Task details -> Beginning at the line that contains "<h2>Project Structure</h2>", write out each remaining line of the entries below exactly as it stands.

Items from a dataset ->
========

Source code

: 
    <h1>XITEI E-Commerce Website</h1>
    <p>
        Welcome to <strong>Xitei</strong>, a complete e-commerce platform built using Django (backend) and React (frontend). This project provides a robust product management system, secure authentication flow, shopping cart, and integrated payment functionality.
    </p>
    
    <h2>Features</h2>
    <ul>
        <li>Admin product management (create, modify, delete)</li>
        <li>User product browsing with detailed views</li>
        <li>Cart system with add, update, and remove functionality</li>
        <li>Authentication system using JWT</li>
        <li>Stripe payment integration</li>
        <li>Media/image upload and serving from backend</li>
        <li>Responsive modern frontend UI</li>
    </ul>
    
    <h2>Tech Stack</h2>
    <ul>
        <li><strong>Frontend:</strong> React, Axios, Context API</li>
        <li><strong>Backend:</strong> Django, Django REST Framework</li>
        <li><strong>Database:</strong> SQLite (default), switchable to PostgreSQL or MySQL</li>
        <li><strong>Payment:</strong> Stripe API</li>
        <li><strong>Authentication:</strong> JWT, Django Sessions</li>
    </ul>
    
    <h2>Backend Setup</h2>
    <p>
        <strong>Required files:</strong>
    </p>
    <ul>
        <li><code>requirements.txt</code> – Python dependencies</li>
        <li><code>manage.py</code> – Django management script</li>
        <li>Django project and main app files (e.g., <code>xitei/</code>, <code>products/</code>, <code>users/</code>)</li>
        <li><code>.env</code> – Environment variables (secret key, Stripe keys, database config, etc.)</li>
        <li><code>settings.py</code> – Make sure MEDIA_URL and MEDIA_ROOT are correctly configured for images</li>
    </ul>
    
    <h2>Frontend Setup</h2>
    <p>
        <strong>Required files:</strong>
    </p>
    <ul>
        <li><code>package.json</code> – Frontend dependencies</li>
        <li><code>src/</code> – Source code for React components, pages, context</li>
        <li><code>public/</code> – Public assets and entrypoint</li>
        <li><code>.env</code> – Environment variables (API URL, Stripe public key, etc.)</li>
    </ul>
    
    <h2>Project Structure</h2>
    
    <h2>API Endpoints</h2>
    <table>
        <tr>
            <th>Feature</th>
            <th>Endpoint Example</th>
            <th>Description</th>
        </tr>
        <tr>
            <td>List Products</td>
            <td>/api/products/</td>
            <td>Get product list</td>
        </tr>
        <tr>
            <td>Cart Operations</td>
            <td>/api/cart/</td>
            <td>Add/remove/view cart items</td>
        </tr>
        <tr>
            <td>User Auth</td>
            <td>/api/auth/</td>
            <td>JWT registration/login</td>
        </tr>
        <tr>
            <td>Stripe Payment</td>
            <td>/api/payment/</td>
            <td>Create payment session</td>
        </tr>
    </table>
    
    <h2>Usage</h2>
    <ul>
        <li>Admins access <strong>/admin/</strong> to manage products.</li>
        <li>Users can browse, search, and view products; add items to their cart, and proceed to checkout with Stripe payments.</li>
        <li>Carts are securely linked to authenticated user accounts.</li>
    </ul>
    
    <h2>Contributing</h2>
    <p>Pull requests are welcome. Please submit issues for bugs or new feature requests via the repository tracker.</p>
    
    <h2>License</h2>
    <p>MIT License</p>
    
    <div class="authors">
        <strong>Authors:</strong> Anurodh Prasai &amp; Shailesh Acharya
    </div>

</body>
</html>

========

Solution ->
    <h2>Project Structure</h2>
    
    <h2>API Endpoints</h2>
    <table>
        <tr>
            <th>Feature</th>
            <th>Endpoint Example</th>
            <th>Description</th>
        </tr>
        <tr>
            <td>List Products</td>
            <td>/api/products/</td>
            <td>Get product list</td>
        </tr>
        <tr>
            <td>Cart Operations</td>
            <td>/api/cart/</td>
            <td>Add/remove/view cart items</td>
        </tr>
        <tr>
            <td>User Auth</td>
            <td>/api/auth/</td>
            <td>JWT registration/login</td>
        </tr>
        <tr>
            <td>Stripe Payment</td>
            <td>/api/payment/</td>
            <td>Create payment session</td>
        </tr>
    </table>
    
    <h2>Usage</h2>
    <ul>
        <li>Admins access <strong>/admin/</strong> to manage products.</li>
        <li>Users can browse, search, and view products; add items to their cart, and proceed to checkout with Stripe payments.</li>
        <li>Carts are securely linked to authenticated user accounts.</li>
    </ul>
    
    <h2>Contributing</h2>
    <p>Pull requests are welcome. Please submit issues for bugs or new feature requests via the repository tracker.</p>
    
    <h2>License</h2>
    <p>MIT License</p>
    
    <div class="authors">
        <strong>Authors:</strong> Anurodh Prasai &amp; Shailesh Acharya
    </div>

</body>
</html>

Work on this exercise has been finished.